Home / News / India /  RBI board approves dividend transfer of 57,128 crore to the government

Mumbai: The central board of Reserve Bank of India has decided to transfer 57,128 crore as surplus to the government for the fiscal year 2020. In a notification released on Friday, the board also decided to keep the contingency risk buffer at 5.5%.

The government had budgeted 60,000 crore as dividends from RBI and state-run banks and financial institutions, according to the Union Budget 2020-21.

Last year RBI had transferred a whopping 1.76 trillion to the central exchequer for the year ended June 2019, including 5.26 trillion of excess contingent reserves and interim dividend of 28,000 crore paid in February 2019. This followed the recommendation by the panel headed by former RBI governor Bimal Jalan which was set up by RBI in 2018 to recommend a formula for the sharing of its profits with the government. The panel had approved a record dividend and has said an interim dividend could be paid only "under exceptional circumstances."

RBI and the government follow different financial years. The apex bank is in the process of changing its financial year to the same as the government's from 1 April 2021. The board also approved the Annual Report and accounts of RBI for the year 2019-20, said the central bank in its notification

RBI did not pay any interim dividend to the government for the year ended June 2020 as the Jalan Committee had recommended that interim dividend should be paid to the government only in "exceptional circumstances".

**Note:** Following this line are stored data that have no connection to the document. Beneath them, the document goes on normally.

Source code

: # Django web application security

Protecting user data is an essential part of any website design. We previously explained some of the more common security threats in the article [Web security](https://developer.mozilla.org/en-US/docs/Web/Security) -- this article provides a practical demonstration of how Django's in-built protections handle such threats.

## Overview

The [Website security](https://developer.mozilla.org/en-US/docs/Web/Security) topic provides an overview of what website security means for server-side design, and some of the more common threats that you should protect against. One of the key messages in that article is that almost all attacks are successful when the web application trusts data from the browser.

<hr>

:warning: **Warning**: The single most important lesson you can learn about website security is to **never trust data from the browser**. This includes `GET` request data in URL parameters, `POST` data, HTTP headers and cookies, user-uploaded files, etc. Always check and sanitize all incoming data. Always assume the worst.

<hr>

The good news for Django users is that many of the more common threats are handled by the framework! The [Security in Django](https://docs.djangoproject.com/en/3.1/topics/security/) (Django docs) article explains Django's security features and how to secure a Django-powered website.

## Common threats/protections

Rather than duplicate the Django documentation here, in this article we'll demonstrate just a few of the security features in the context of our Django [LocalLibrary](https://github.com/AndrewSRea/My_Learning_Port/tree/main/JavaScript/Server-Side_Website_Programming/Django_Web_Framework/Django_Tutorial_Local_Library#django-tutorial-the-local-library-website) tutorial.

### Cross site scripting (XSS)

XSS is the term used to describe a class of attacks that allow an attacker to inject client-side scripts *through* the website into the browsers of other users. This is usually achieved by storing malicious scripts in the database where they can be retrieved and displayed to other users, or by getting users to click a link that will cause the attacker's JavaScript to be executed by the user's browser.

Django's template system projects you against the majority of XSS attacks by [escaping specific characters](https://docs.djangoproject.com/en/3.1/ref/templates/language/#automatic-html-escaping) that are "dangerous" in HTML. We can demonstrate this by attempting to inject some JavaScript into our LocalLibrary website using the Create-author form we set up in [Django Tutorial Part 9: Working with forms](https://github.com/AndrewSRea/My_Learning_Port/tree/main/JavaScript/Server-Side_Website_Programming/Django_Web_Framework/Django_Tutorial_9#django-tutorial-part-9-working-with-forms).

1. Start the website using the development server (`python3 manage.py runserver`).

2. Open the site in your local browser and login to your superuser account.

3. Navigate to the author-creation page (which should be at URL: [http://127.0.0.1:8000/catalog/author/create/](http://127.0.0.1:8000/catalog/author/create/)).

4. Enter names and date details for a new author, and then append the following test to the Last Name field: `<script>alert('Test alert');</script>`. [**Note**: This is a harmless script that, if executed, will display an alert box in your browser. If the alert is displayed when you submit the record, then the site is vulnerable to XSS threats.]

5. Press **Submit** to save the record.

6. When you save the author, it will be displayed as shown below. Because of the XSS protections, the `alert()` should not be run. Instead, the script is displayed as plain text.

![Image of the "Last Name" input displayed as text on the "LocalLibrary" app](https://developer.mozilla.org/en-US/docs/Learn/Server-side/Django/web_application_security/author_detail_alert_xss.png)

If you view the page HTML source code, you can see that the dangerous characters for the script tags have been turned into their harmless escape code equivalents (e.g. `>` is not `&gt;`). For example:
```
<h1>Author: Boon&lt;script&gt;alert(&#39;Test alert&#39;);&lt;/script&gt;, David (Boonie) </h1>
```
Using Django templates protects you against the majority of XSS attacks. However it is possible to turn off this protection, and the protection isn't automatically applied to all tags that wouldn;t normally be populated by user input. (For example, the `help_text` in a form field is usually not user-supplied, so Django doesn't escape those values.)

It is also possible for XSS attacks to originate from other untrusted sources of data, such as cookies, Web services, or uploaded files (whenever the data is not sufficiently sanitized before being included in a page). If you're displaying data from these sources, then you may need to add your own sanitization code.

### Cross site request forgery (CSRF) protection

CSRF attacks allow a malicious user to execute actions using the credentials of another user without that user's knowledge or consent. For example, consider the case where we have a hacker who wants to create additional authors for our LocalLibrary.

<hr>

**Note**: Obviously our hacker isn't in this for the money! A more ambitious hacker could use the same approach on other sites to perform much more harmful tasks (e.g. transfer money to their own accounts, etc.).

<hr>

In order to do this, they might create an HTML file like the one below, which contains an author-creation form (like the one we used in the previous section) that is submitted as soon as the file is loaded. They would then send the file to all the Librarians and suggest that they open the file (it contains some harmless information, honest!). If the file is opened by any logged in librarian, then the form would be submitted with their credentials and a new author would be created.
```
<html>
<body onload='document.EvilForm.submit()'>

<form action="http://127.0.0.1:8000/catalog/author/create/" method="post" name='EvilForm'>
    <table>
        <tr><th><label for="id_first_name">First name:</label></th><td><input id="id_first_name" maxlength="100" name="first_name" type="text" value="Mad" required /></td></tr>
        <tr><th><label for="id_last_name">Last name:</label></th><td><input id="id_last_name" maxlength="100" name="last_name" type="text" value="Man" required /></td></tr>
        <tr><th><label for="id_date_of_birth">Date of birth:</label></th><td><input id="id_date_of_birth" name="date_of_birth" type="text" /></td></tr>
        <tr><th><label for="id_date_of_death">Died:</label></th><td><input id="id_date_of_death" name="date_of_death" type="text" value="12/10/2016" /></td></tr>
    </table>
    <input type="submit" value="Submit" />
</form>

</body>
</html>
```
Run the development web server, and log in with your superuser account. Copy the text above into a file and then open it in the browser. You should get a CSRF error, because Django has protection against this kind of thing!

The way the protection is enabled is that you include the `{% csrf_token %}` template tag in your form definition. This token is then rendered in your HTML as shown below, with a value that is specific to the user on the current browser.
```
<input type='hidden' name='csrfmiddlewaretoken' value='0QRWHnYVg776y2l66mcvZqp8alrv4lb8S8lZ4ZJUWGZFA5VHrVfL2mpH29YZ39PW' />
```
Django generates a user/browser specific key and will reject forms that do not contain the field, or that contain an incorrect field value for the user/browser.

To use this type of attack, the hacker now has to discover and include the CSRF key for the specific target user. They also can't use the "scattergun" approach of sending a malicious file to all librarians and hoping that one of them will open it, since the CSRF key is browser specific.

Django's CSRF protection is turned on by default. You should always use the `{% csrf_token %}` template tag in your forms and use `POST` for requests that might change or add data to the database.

The dividend from the central bank will come at a time when the central government's finances are under severe strain. The government's fiscal deficit as on 30 June touched 83.2% of the full year budget target of 7.96 trillion, primarily on account of a sharp fall in revenues due to the nationwide lockdown imposed to curb covid-19.

The government has sharply raised its gross borrowing programme for this fiscal from the budgeted 7.8 trillion to 12 trillion, signalling a major slippage in fiscal deficit necessitated on account of the covid-19 pandemic.